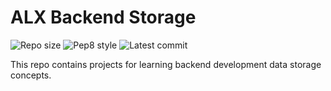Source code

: # ALX Backend Storage

![Repo size](https://img.shields.io/github/repo-size/Sanctus-Peter/alx-backend-storage)
![Pep8 style](https://img.shields.io/badge/PEP8-style%20guide-purple?style=round-square)
![Latest commit](https://img.shields.io/github/last-commit/Sanctus-Peter/alx-backend-storage/main?style=round-square)

This repo contains projects for learning backend development data storage concepts.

[To do]:
Make a word-for-word copy of the entries, without any pictures.

[Response to this exercise]:
Source code

: # ALX Backend Storage

![Repo size](https://img.shields.io/github/repo-size/Sanctus-Peter/alx-backend-storage)
![Pep8 style](https://img.shields.io/badge/PEP8-style%20guide-purple?style=round-square)
![Latest commit](https://img.shields.io/github/last-commit/Sanctus-Peter/alx-backend-storage/main?style=round-square)

This repo contains projects for learning backend development data storage concepts.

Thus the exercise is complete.